3)  La tercera virtud moral es la responsabilidad, que ellos no entienden en el mismo sentido que lo hacen las nuevas corrientes neokantianas de ética, como son las éticas del discurso que se caracterizan por ser éticas de la responsabilidad. La ética del discurso, como la que proponen Jürgen Habermas y Karl-Otto Apel, se diferencia del deontologismo kantiano, en que tiene en cuenta la responsabilidad para que los agentes morales carguen con las consecuencias y subconsecuencias de las acciones morales que ellos mismos han consensuado. En el caso de Lumpkin, Stoll y Beller no se tiene muy en cuenta con asumir estas consecuencias, pues su idea de razonamiento moral se caracteriza porque es un tipo de razonamiento lógico, coherente e imparcial, pero olvida la importancia de que también sea consecuente y responsable ante las consecuencias de los agentes morales implicados en el deporte. Entienden que la responsabilidad aplicada al mundo deportivo se referirá a la rendición de cuentas por el comportamiento llevado a cabo por los participantes ante nuestros compañeros de equipo, ante nuestro entrenador y ante el juego mismo. Pero es mucho más complejo exigir cuentas cuando la moral viene desde fuera aprobada en virtud de la tradición o del argumento de autoridad, en lugar de haber sido uno mismo el que la tomase dialogando intersubjetivamente con el resto de afectados. Para ello recurren a la propuesta de Frankena (1973) que divide la noción de responsabilidad en tres aspectos: primero, la que se refiere a la responsabilidad ante nuestro carácter del que respondemos nosotros mismos; segundo, la responsabilidad ante las acciones que hemos cometido en el pasado; y tercero, la responsabilidad ante las acciones cometidas en el futuro. Pero no se tiene en cuenta la posibilidad de asumir las consecuencias a escala mundial de nuestras acciones, no sólo en el pasado o el futuro, sino también en el presente.

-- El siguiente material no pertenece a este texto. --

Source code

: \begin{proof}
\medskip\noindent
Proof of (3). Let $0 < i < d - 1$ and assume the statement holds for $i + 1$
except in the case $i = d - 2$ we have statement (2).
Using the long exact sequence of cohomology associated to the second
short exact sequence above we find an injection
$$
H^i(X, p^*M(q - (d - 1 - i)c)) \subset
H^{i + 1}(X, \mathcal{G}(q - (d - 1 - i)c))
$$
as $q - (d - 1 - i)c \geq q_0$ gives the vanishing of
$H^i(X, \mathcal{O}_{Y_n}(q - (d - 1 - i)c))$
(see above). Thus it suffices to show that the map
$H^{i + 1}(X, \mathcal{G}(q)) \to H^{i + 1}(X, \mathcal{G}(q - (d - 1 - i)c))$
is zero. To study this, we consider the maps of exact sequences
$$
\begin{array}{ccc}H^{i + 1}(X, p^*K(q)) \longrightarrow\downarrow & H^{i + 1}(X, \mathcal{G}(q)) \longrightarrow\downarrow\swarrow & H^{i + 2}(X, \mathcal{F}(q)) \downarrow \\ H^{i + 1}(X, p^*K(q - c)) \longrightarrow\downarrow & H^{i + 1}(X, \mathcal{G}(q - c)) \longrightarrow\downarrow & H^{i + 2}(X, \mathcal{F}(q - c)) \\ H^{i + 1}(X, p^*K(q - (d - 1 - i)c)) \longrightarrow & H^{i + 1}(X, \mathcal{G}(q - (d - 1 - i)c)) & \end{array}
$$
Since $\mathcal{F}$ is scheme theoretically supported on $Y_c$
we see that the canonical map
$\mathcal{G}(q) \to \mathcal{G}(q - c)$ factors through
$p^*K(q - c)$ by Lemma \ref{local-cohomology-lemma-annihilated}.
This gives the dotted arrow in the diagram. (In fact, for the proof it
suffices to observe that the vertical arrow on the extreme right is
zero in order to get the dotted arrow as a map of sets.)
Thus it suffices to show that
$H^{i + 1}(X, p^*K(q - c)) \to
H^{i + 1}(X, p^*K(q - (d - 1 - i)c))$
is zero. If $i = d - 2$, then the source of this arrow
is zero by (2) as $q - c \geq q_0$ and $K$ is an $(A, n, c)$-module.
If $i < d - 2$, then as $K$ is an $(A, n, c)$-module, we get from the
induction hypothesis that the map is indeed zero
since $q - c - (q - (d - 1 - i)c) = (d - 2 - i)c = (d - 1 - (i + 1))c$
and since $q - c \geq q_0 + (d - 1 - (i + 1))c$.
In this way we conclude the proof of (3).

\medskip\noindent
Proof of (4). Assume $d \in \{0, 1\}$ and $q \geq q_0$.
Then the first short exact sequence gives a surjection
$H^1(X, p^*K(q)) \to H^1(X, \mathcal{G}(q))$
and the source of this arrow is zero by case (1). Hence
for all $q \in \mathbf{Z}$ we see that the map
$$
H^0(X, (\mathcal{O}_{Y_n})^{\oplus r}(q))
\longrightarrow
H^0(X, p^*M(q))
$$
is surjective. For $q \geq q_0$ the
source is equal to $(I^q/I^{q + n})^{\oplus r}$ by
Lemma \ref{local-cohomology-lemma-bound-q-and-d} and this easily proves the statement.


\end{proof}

4) Por último, encontramos la beneficencia, que se entiende como la condición de no dañar, de prevenir los posibles daños y de hacer el bien en general. En sentido amplio e intencional aplicado al mundo deportivo, la beneficencia se entendería como un acto de cortesía común o de camaradería entre compañeros. Para mostrar a qué se refieren, nuestros autores se remiten al ejemplo del italiano Carlo Monti, quien en los Juegos Olímpicos de 1952 en un verdadero gesto de generosidad y benevolencia, ofreció el freno de su coche a su oponente cuando su freno quedó inoperante, mostrando así su compasión ante el dolor del otro.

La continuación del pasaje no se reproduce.